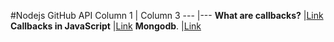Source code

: #Nodejs GitHub API
Column 1  | Column 3
--- |---
**What are callbacks?** |[Link](https://nodejs.org/en/knowledge/getting-started/control-flow/what-are-callbacks/)
**Callbacks in JavaScript** |[Link](https://zellwk.com/blog/callbacks/)
**Mongodb**. |[Link](https://github.com/Hsabonchi/Unit11/blob/master/Mongodb/l20.pdf) 
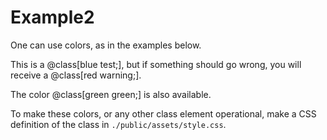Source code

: # Example2

One can use colors, as in the examples
below.

This is a @class[blue test;], but
if something should go wrong, you 
will receive a @class[red warning;].

The color @class[green green;] is also available.

To make these colors, or any other class
element operational, make a CSS definition 
of the class in `./public/assets/style.css`.
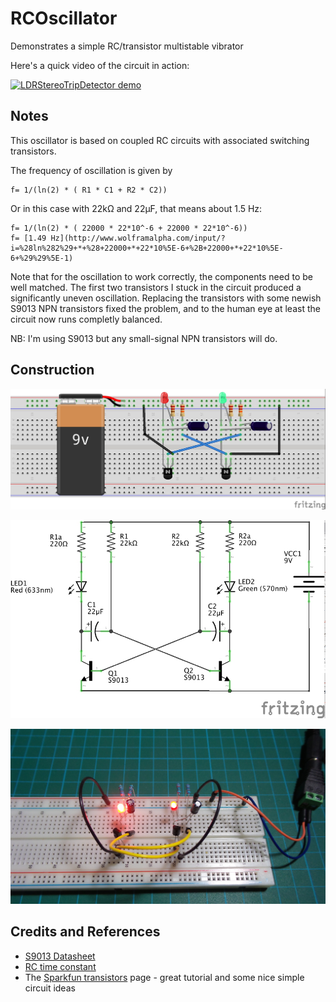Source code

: # RCOscillator

Demonstrates a simple RC/transistor multistable vibrator

Here's a quick video of the circuit in action:

[![LDRStereoTripDetector demo](http://img.youtube.com/vi/OeX0hf5fvPA/0.jpg)](http://www.youtube.com/watch?v=OeX0hf5fvPA)

## Notes

This oscillator is based on coupled RC circuits with associated switching transistors.

The frequency of oscillation is given by

    f= 1/(ln(2) * ( R1 * C1 + R2 * C2))

Or in this case with 22kΩ and 22μF, that means about 1.5 Hz:

    f= 1/(ln(2) * ( 22000 * 22*10^-6 + 22000 * 22*10^-6))
    f= [1.49 Hz](http://www.wolframalpha.com/input/?i=%28ln%282%29+*+%28+22000+*+22*10%5E-6+%2B+22000+*+22*10%5E-6+%29%29%5E-1)


Note that for the oscillation to work correctly, the components need to be well matched.
The first two transistors I stuck in the circuit produced a significantly uneven oscillation.
Replacing the transistors with some newish S9013 NPN transistors fixed the problem,
and to the human eye at least the circuit now runs completly balanced.

NB: I'm using S9013 but any small-signal NPN transistors will do.


## Construction

![The Breadboard](./assets/RCOscillator_bb.jpg?raw=true)

![The Schematic](./assets/RCOscillator_schematic.jpg?raw=true)

![The Build](./assets/RCOscillator_build.jpg?raw=true)

## Credits and References
* [S9013 Datasheet](http://www.futurlec.com/Transistors/S9013.shtml)
* [RC time constant](http://en.wikipedia.org/wiki/RC_time_constant)
* The [Sparkfun transistors](https://learn.sparkfun.com/tutorials/transistors) page - great tutorial and some nice simple circuit ideas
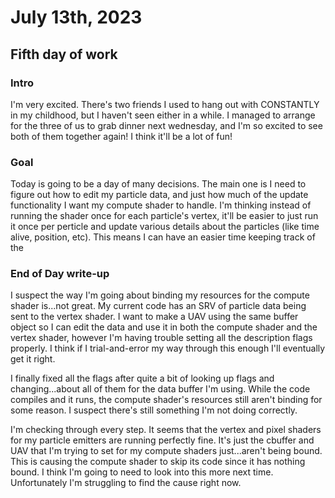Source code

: # July 13th, 2023

## Fifth day of work

### Intro

I'm very excited. There's two friends I used to hang out with CONSTANTLY in my childhood, but I haven't seen either in a while. I managed to arrange for the three of us to grab dinner next wednesday, and I'm so excited to see both of them together again! I think it'll be a lot of fun!

### Goal

Today is going to be a day of many decisions. The main one is I need to figure out how to edit my particle data, and just how much of the update functionality I want my compute shader to handle. I'm thinking instead of running the shader once for each particle's vertex, it'll be easier to just run it once per perticle and update various details about the particles (like time alive, position, etc). This means I can have an easier time keeping track of the 

### End of Day write-up

I suspect the way I'm going about binding my resources for the compute shader is...not great. My current code has an SRV of particle data being sent to the vertex shader. I want to make a UAV using the same buffer object so I can edit the data and use it in both the compute shader and the vertex shader, however I'm having trouble setting all the description flags properly. I think if I trial-and-error my way through this enough I'll eventually get it right.

I finally fixed all the flags after quite a bit of looking up flags and changing...about all of them for the data buffer I'm using. While the code compiles and it runs, the compute shader's resources still aren't binding for some reason. I suspect there's still something I'm not doing correctly.

I'm checking through every step. It seems that the vertex and pixel shaders for my particle emitters are running perfectly fine. It's just the cbuffer and UAV that I'm trying to set for my compute shaders just...aren't being bound. This is causing the compute shader to skip its code since it has nothing bound. I think I'm going to need to look into this more next time. Unfortunately I'm struggling to find the cause right now.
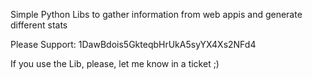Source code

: Simple Python Libs to gather information from web appis and generate different stats

Please Support: 1DawBdois5GkteqbHrUkA5syYX4Xs2NFd4

If you use the Lib, please, let me know in a ticket ;)
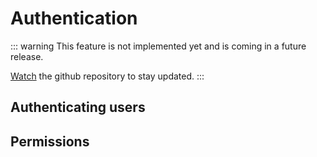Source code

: # Authentication

::: warning
This feature is not implemented yet and is coming in a future release.

[Watch](https://github.com/System-Glitch/goyave) the github repository to stay updated.
:::

## Authenticating users

## Permissions
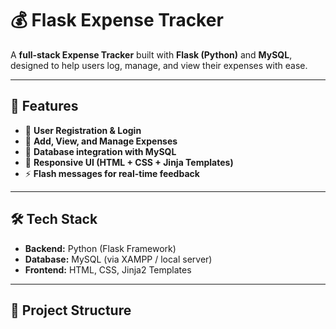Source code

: # 💰 Flask Expense Tracker  

A **full-stack Expense Tracker** built with **Flask (Python)** and **MySQL**, designed to help users log, manage, and view their expenses with ease.  

---

## 🚀 Features  
- 🔐 **User Registration & Login**  
- 📝 **Add, View, and Manage Expenses**  
- 💾 **Database integration with MySQL**  
- 🎨 **Responsive UI (HTML + CSS + Jinja Templates)**  
- ⚡ **Flash messages for real-time feedback**  

---

## 🛠️ Tech Stack  
- **Backend:** Python (Flask Framework)  
- **Database:** MySQL (via XAMPP / local server)  
- **Frontend:** HTML, CSS, Jinja2 Templates  

---

## 📂 Project Structure  
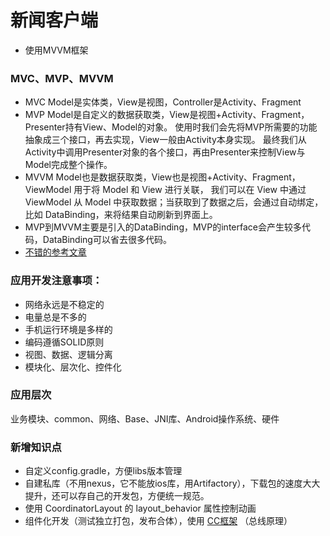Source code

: # 新闻客户端
* 使用MVVM框架

### MVC、MVP、MVVM
* MVC Model是实体类，View是视图，Controller是Activity、Fragment
* MVP Model是自定义的数据获取类，View是视图+Activity、Fragment，Presenter持有View、Model的对象。
使用时我们会先将MVP所需要的功能抽象成三个接口，再去实现，View一般由Activity本身实现。
最终我们从Activity中调用Presenter对象的各个接口，再由Presenter来控制View与Model完成整个操作。
* MVVM Model也是数据获取类，View也是视图+Activity、Fragment，ViewModel 用于将 Model 和 View 进行关联，
我们可以在 View 中通过 ViewModel 从 Model 中获取数据；当获取到了数据之后，会通过自动绑定，比如 DataBinding，来将结果自动刷新到界面上。
* MVP到MVVM主要是引入的DataBinding，MVP的interface会产生较多代码，DataBinding可以省去很多代码。
* [不错的参考文章](https://www.jianshu.com/p/aeb7dad34f05)

### 应用开发注意事项：
* 网络永远是不稳定的
* 电量总是不多的
* 手机运行环境是多样的
* 编码遵循SOLID原则
* 视图、数据、逻辑分离
* 模块化、层次化、控件化

### 应用层次
业务模块、common、网络、Base、JNI库、Android操作系统、硬件

### 新增知识点
* 自定义config.gradle，方便libs版本管理
* 自建私库（不用nexus，它不能放ios库，用Artifactory），下载包的速度大大提升，还可以存自己的开发包，方便统一规范。
* 使用 CoordinatorLayout 的 layout_behavior 属性控制动画
* 组件化开发（测试独立打包，发布合体），使用 [CC框架](https://github.com/luckybilly/CC) （总线原理）

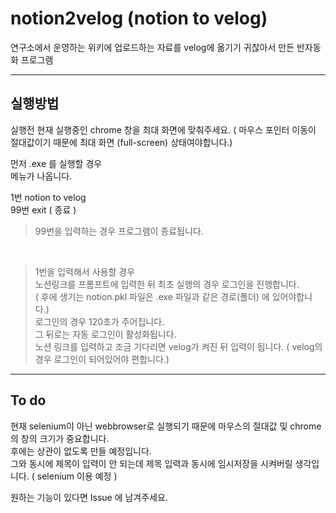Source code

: # notion2velog (notion to velog)

연구소에서 운영하는 위키에 업로드하는 자료를 velog에 옮기기 귀찮아서 만든 반자동화 프로그램
<hr>

## 실행방법
실행전 현재 실행중인 chrome 창을 최대 화면에 맞춰주세요. ( 마우스 포인터 이동이 절대값이기 때문에 최대 화면 (full-screen) 상태여야합니다.)

먼저 .exe 를 실행할 경우  
메뉴가 나옵니다.   

1번 notion to velog  
99번 exit ( 종료 )

> 99번을 입력하는 경우 프로그램이 종료됩니다.

<br>

> 1번을 입력해서 사용할 경우 <br>
노션링크를 프롬프트에 입력한 뒤 최초 실행의 경우 로그인을 진행합니다. <br> ( 후에 생기는 notion.pkl 파일은 .exe 파일과 같은 경로(폴더) 에 있어야합니다.)  <br>
로그인의 경우 120초가 주어집니다.<br>
그 뒤로는 자동 로그인이 활성화됩니다.<br>
노션 링크를 입력하고 조금 기다리면 velog가 켜진 뒤 입력이 됩니다. ( velog의 경우 로그인이 되어있어야 편합니다.)
<hr>

## To do
현재 selenium이 아닌 webbrowser로 실행되기 때문에 마우스의 절대값 및 chrome의 창의 크기가 중요합니다.  
후에는 상관이 없도록 만들 예정입니다.  
그와 동시에 제목이 입력이 안 되는데 제목 입력과 동시에 임시저장을 시켜버릴 생각입니다. ( selenium 이용 예정 )

원하는 기능이 있다면 Issue 에 남겨주세요.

================

**Work instructions:** Copy out each line of the records where the word "Link" appears.

**Written solution:**
**What are callbacks?** |[Link](https://nodejs.org/en/knowledge/getting-started/control-flow/what-are-callbacks/)
**Callbacks in JavaScript** |[Link](https://zellwk.com/blog/callbacks/)
**Mongodb**. |[Link](https://github.com/Hsabonchi/Unit11/blob/master/Mongodb/l20.pdf) 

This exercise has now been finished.